**TASK PROMPT:** Looking at the records below, say how many lines include "implies", and add nothing else.

**DATA FOR THE TASK:**
******
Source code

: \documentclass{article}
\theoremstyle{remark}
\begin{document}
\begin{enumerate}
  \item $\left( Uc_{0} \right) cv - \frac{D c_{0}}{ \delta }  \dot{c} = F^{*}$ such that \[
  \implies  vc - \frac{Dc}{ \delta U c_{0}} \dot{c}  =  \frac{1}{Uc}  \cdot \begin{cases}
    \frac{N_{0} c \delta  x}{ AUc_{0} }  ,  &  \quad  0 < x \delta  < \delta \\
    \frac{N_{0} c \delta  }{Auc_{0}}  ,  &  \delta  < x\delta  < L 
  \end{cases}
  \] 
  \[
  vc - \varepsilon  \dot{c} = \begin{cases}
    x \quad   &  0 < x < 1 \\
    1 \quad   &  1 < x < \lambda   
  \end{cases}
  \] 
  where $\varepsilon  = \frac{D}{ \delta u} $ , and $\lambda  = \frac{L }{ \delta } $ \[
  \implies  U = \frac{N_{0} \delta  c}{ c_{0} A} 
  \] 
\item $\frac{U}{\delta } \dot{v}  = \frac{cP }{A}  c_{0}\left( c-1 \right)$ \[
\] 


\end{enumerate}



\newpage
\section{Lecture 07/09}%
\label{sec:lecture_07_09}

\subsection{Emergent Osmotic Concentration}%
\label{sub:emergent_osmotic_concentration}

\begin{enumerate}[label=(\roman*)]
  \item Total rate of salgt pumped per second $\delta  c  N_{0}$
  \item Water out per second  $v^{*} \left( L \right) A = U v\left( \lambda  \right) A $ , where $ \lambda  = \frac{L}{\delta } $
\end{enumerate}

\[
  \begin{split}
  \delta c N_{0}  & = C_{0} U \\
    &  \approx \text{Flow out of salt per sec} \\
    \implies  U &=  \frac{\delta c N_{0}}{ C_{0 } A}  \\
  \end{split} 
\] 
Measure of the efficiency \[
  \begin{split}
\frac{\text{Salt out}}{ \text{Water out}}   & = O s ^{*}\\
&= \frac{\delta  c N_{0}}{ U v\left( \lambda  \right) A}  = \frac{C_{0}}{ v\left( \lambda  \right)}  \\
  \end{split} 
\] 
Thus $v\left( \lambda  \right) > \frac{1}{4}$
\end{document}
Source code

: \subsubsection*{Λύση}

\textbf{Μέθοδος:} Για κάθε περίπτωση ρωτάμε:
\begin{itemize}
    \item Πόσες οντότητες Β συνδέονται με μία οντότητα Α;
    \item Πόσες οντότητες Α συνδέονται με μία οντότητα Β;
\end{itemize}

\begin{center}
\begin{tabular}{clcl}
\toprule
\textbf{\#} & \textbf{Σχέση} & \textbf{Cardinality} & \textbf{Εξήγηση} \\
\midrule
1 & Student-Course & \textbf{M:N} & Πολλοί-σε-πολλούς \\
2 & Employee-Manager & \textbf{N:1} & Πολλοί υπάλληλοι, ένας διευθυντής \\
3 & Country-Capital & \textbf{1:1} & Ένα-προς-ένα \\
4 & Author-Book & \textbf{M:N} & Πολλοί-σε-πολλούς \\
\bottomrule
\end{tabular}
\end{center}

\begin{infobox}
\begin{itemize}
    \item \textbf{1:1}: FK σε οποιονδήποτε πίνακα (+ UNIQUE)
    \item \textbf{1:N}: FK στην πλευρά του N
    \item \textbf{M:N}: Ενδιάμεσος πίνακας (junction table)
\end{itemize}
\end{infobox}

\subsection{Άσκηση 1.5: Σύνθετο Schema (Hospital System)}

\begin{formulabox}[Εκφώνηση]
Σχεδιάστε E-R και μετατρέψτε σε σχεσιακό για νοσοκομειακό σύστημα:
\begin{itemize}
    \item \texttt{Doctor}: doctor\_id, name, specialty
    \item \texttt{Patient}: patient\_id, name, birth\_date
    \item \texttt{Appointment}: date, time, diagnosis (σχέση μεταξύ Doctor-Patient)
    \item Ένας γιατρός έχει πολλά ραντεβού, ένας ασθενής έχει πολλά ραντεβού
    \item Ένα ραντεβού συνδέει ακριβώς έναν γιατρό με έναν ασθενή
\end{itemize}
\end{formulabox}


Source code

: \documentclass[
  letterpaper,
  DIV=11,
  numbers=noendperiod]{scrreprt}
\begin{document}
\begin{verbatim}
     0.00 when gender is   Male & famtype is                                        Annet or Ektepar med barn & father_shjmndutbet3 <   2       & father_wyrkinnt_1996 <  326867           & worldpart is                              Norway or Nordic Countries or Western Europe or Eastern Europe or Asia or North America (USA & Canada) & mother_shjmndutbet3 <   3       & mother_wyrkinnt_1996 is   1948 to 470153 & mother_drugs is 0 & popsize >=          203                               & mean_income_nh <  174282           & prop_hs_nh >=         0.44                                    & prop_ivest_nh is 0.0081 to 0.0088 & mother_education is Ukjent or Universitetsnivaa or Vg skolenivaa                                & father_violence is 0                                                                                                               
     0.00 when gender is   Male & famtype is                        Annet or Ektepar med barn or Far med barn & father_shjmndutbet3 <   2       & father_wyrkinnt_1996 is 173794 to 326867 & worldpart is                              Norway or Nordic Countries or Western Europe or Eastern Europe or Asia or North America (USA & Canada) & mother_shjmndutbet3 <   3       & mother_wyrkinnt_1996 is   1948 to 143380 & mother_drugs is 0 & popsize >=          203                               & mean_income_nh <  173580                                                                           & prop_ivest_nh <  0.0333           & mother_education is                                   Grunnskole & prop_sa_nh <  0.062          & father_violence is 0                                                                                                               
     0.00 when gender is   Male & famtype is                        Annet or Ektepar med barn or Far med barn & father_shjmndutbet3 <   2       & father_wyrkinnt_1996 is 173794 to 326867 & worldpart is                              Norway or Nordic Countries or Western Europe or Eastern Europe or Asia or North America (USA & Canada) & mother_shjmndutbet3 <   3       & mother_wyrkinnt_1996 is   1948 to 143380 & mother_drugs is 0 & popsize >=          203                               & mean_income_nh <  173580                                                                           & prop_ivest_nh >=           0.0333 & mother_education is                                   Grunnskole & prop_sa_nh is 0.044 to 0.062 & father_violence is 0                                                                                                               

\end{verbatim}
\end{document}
******
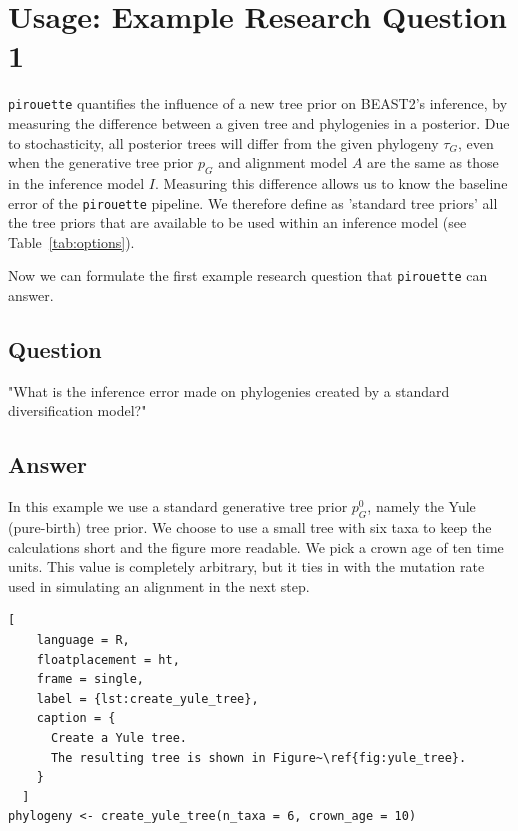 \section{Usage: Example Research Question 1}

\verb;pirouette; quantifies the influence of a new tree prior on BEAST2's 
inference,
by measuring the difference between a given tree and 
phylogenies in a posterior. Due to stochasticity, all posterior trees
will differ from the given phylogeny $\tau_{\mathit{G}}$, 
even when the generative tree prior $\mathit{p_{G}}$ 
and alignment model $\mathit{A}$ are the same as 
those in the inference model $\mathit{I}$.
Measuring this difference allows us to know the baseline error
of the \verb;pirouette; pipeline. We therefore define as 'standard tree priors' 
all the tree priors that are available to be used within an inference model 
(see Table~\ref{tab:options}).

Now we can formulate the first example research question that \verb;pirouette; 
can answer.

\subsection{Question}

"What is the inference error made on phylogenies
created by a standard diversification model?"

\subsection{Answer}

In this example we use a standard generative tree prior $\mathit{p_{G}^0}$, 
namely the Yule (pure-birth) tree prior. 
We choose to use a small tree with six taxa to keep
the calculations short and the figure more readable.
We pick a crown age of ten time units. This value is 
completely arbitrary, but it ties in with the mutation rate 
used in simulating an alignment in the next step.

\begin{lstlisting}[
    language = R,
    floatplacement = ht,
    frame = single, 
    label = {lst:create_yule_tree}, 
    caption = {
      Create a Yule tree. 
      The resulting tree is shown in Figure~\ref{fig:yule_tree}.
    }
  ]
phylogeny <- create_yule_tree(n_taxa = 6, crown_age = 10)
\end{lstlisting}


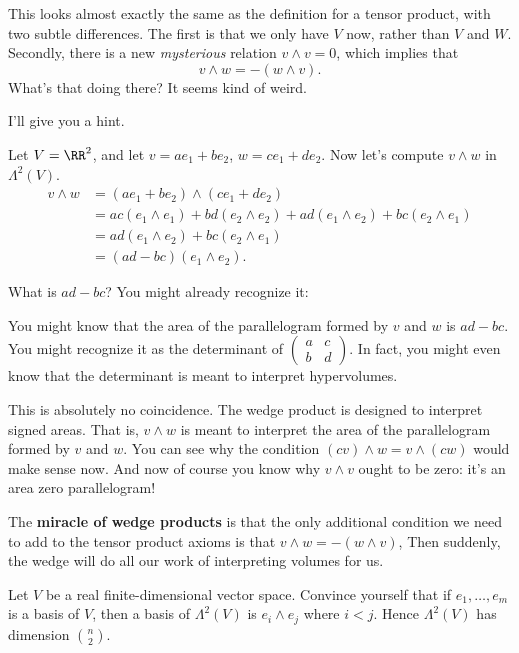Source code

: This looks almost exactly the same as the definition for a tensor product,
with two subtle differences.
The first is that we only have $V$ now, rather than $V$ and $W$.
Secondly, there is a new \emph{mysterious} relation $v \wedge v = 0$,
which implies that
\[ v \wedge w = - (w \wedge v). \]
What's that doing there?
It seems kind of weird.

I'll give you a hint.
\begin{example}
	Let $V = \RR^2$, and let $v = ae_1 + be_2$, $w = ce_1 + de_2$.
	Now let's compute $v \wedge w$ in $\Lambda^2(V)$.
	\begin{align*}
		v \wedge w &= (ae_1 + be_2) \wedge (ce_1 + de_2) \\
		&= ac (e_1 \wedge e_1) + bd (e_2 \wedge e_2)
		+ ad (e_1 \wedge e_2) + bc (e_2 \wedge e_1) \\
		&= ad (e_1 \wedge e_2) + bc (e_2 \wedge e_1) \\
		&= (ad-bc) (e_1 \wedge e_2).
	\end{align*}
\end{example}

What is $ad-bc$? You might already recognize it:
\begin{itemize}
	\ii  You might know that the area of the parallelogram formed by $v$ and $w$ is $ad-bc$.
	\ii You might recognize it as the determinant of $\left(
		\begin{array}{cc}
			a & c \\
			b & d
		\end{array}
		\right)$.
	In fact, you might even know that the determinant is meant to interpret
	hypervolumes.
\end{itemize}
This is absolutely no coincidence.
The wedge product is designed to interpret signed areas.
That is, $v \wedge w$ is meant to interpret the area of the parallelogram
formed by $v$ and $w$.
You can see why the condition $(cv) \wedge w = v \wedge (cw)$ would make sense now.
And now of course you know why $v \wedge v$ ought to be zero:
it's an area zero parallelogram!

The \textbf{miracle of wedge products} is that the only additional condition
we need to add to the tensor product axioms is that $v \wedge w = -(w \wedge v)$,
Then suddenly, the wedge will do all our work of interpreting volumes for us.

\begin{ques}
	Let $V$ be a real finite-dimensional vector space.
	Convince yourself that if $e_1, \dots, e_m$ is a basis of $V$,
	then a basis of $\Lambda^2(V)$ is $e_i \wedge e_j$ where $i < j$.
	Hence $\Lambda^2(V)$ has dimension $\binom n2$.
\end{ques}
******
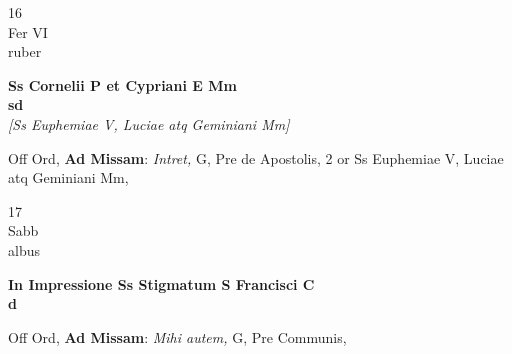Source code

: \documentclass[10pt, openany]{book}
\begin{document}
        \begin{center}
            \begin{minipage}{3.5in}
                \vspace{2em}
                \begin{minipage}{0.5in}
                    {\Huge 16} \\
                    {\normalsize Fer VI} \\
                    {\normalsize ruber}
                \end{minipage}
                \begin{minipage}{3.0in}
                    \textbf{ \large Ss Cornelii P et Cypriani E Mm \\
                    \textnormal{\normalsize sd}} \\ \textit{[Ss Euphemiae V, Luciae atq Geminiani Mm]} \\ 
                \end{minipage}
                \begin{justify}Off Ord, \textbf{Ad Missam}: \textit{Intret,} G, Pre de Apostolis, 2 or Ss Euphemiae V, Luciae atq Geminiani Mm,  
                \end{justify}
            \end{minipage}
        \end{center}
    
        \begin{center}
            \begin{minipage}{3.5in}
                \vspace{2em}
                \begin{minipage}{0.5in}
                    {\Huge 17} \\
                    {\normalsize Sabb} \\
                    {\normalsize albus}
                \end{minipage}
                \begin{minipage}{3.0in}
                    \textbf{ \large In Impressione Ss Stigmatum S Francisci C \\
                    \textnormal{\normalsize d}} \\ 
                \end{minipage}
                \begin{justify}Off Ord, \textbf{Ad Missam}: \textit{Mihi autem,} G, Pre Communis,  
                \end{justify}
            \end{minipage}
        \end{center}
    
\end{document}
******
**EXPECTED ANSWER:** 4